THE TASK> Give back the entries below verbatim.

EXCERPTED DATA: Begin

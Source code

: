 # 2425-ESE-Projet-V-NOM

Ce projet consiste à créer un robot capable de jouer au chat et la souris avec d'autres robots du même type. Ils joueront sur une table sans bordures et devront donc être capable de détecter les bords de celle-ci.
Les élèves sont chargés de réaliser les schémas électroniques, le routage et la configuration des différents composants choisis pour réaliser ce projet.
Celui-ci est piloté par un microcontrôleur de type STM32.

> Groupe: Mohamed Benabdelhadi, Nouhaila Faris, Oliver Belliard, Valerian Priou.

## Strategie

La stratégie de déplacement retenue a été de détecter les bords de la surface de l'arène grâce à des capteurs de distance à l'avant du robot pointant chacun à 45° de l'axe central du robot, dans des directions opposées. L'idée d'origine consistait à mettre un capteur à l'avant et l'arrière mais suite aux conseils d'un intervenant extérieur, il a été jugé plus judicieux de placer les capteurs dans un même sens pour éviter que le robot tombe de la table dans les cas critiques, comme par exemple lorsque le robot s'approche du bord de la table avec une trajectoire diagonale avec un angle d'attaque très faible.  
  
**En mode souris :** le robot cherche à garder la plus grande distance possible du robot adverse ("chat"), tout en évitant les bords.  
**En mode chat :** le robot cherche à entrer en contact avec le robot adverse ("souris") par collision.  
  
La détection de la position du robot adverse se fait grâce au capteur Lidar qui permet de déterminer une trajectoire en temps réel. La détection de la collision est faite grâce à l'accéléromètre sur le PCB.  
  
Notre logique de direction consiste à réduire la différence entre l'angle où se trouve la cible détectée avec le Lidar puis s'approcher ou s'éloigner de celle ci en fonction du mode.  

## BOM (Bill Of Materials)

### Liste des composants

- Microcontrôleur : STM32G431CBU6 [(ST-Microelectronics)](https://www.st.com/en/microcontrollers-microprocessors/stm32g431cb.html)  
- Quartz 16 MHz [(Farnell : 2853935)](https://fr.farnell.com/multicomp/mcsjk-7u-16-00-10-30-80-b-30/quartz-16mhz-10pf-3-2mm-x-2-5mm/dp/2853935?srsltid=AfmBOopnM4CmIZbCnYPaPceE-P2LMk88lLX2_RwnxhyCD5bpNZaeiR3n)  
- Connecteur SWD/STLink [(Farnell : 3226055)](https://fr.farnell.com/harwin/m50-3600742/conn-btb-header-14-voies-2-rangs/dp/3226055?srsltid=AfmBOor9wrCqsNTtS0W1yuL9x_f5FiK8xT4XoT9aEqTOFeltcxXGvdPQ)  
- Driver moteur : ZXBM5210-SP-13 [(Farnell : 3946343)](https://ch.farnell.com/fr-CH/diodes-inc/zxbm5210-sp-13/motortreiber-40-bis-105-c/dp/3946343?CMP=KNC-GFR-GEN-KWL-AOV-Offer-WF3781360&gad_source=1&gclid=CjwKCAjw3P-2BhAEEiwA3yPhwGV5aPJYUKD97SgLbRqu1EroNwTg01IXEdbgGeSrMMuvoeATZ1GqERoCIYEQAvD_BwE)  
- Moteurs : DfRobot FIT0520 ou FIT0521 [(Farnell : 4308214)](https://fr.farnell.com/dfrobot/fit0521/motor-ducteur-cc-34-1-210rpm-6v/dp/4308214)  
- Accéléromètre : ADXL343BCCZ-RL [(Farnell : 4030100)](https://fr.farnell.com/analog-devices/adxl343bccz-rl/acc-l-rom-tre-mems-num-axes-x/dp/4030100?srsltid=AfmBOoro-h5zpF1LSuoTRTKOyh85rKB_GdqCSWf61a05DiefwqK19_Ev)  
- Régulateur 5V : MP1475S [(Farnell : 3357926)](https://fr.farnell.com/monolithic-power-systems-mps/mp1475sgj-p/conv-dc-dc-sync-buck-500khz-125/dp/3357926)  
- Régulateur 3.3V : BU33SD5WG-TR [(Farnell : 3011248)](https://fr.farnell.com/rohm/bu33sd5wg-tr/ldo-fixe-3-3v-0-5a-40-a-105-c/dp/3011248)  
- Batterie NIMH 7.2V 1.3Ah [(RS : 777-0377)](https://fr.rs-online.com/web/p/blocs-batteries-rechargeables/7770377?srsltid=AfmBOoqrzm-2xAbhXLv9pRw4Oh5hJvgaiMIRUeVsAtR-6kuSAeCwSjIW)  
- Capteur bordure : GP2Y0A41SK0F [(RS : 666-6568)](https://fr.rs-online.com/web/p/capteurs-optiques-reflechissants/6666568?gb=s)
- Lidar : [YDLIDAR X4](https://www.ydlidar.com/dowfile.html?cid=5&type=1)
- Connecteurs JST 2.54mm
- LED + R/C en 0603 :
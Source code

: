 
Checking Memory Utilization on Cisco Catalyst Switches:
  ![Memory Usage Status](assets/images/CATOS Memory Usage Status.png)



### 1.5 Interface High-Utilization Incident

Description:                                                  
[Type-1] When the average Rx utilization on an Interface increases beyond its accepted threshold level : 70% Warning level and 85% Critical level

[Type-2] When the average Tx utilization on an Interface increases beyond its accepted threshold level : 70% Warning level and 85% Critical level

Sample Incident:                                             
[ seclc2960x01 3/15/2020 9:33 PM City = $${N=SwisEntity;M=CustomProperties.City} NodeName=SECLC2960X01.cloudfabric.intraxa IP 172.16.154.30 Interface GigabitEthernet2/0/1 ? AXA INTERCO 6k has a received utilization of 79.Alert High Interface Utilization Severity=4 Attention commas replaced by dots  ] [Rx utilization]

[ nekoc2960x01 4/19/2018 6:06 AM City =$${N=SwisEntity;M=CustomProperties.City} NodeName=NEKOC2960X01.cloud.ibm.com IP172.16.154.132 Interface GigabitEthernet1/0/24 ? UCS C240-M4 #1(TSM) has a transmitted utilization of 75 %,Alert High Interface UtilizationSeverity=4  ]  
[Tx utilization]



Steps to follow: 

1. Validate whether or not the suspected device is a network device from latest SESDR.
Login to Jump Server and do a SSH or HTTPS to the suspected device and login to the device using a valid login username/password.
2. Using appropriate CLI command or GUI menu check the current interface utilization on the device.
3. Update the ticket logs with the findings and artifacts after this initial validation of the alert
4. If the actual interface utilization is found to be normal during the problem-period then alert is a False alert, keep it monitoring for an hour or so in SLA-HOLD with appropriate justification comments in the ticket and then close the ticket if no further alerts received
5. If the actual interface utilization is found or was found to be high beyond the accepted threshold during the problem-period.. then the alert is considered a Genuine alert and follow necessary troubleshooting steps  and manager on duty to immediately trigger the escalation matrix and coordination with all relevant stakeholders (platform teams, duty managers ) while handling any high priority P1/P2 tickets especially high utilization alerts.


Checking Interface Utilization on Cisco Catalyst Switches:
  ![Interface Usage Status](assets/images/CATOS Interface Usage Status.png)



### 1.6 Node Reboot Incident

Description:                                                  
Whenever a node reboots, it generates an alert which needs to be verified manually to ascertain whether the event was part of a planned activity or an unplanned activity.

EXCERPTED DATA: End

EXERCISE ANSWER>
Source code

: # 2425-ESE-Projet-V-NOM

Ce projet consiste à créer un robot capable de jouer au chat et la souris avec d'autres robots du même type. Ils joueront sur une table sans bordures et devront donc être capable de détecter les bords de celle-ci.
Les élèves sont chargés de réaliser les schémas électroniques, le routage et la configuration des différents composants choisis pour réaliser ce projet.
Celui-ci est piloté par un microcontrôleur de type STM32.

> Groupe: Mohamed Benabdelhadi, Nouhaila Faris, Oliver Belliard, Valerian Priou.

## Strategie

La stratégie de déplacement retenue a été de détecter les bords de la surface de l'arène grâce à des capteurs de distance à l'avant du robot pointant chacun à 45° de l'axe central du robot, dans des directions opposées. L'idée d'origine consistait à mettre un capteur à l'avant et l'arrière mais suite aux conseils d'un intervenant extérieur, il a été jugé plus judicieux de placer les capteurs dans un même sens pour éviter que le robot tombe de la table dans les cas critiques, comme par exemple lorsque le robot s'approche du bord de la table avec une trajectoire diagonale avec un angle d'attaque très faible.  
  
**En mode souris :** le robot cherche à garder la plus grande distance possible du robot adverse ("chat"), tout en évitant les bords.  
**En mode chat :** le robot cherche à entrer en contact avec le robot adverse ("souris") par collision.  
  
La détection de la position du robot adverse se fait grâce au capteur Lidar qui permet de déterminer une trajectoire en temps réel. La détection de la collision est faite grâce à l'accéléromètre sur le PCB.  
  
Notre logique de direction consiste à réduire la différence entre l'angle où se trouve la cible détectée avec le Lidar puis s'approcher ou s'éloigner de celle ci en fonction du mode.  

## BOM (Bill Of Materials)

### Liste des composants

- Microcontrôleur : STM32G431CBU6 [(ST-Microelectronics)](https://www.st.com/en/microcontrollers-microprocessors/stm32g431cb.html)  
- Quartz 16 MHz [(Farnell : 2853935)](https://fr.farnell.com/multicomp/mcsjk-7u-16-00-10-30-80-b-30/quartz-16mhz-10pf-3-2mm-x-2-5mm/dp/2853935?srsltid=AfmBOopnM4CmIZbCnYPaPceE-P2LMk88lLX2_RwnxhyCD5bpNZaeiR3n)  
- Connecteur SWD/STLink [(Farnell : 3226055)](https://fr.farnell.com/harwin/m50-3600742/conn-btb-header-14-voies-2-rangs/dp/3226055?srsltid=AfmBOor9wrCqsNTtS0W1yuL9x_f5FiK8xT4XoT9aEqTOFeltcxXGvdPQ)  
- Driver moteur : ZXBM5210-SP-13 [(Farnell : 3946343)](https://ch.farnell.com/fr-CH/diodes-inc/zxbm5210-sp-13/motortreiber-40-bis-105-c/dp/3946343?CMP=KNC-GFR-GEN-KWL-AOV-Offer-WF3781360&gad_source=1&gclid=CjwKCAjw3P-2BhAEEiwA3yPhwGV5aPJYUKD97SgLbRqu1EroNwTg01IXEdbgGeSrMMuvoeATZ1GqERoCIYEQAvD_BwE)  
- Moteurs : DfRobot FIT0520 ou FIT0521 [(Farnell : 4308214)](https://fr.farnell.com/dfrobot/fit0521/motor-ducteur-cc-34-1-210rpm-6v/dp/4308214)  
- Accéléromètre : ADXL343BCCZ-RL [(Farnell : 4030100)](https://fr.farnell.com/analog-devices/adxl343bccz-rl/acc-l-rom-tre-mems-num-axes-x/dp/4030100?srsltid=AfmBOoro-h5zpF1LSuoTRTKOyh85rKB_GdqCSWf61a05DiefwqK19_Ev)  
- Régulateur 5V : MP1475S [(Farnell : 3357926)](https://fr.farnell.com/monolithic-power-systems-mps/mp1475sgj-p/conv-dc-dc-sync-buck-500khz-125/dp/3357926)  
- Régulateur 3.3V : BU33SD5WG-TR [(Farnell : 3011248)](https://fr.farnell.com/rohm/bu33sd5wg-tr/ldo-fixe-3-3v-0-5a-40-a-105-c/dp/3011248)  
- Batterie NIMH 7.2V 1.3Ah [(RS : 777-0377)](https://fr.rs-online.com/web/p/blocs-batteries-rechargeables/7770377?srsltid=AfmBOoqrzm-2xAbhXLv9pRw4Oh5hJvgaiMIRUeVsAtR-6kuSAeCwSjIW)  
- Capteur bordure : GP2Y0A41SK0F [(RS : 666-6568)](https://fr.rs-online.com/web/p/capteurs-optiques-reflechissants/6666568?gb=s)
- Lidar : [YDLIDAR X4](https://www.ydlidar.com/dowfile.html?cid=5&type=1)
- Connecteurs JST 2.54mm
- LED + R/C en 0603 :
Source code

: 
Checking Memory Utilization on Cisco Catalyst Switches:
  ![Memory Usage Status](assets/images/CATOS Memory Usage Status.png)



### 1.5 Interface High-Utilization Incident

Description:                                                  
[Type-1] When the average Rx utilization on an Interface increases beyond its accepted threshold level : 70% Warning level and 85% Critical level

[Type-2] When the average Tx utilization on an Interface increases beyond its accepted threshold level : 70% Warning level and 85% Critical level

Sample Incident:                                             
[ seclc2960x01 3/15/2020 9:33 PM City = $${N=SwisEntity;M=CustomProperties.City} NodeName=SECLC2960X01.cloudfabric.intraxa IP 172.16.154.30 Interface GigabitEthernet2/0/1 ? AXA INTERCO 6k has a received utilization of 79.Alert High Interface Utilization Severity=4 Attention commas replaced by dots  ] [Rx utilization]

[ nekoc2960x01 4/19/2018 6:06 AM City =$${N=SwisEntity;M=CustomProperties.City} NodeName=NEKOC2960X01.cloud.ibm.com IP172.16.154.132 Interface GigabitEthernet1/0/24 ? UCS C240-M4 #1(TSM) has a transmitted utilization of 75 %,Alert High Interface UtilizationSeverity=4  ]  
[Tx utilization]



Steps to follow: 

1. Validate whether or not the suspected device is a network device from latest SESDR.
Login to Jump Server and do a SSH or HTTPS to the suspected device and login to the device using a valid login username/password.
2. Using appropriate CLI command or GUI menu check the current interface utilization on the device.
3. Update the ticket logs with the findings and artifacts after this initial validation of the alert
4. If the actual interface utilization is found to be normal during the problem-period then alert is a False alert, keep it monitoring for an hour or so in SLA-HOLD with appropriate justification comments in the ticket and then close the ticket if no further alerts received
5. If the actual interface utilization is found or was found to be high beyond the accepted threshold during the problem-period.. then the alert is considered a Genuine alert and follow necessary troubleshooting steps  and manager on duty to immediately trigger the escalation matrix and coordination with all relevant stakeholders (platform teams, duty managers ) while handling any high priority P1/P2 tickets especially high utilization alerts.


Checking Interface Utilization on Cisco Catalyst Switches:
  ![Interface Usage Status](assets/images/CATOS Interface Usage Status.png)



### 1.6 Node Reboot Incident

Description:                                                  
Whenever a node reboots, it generates an alert which needs to be verified manually to ascertain whether the event was part of a planned activity or an unplanned activity.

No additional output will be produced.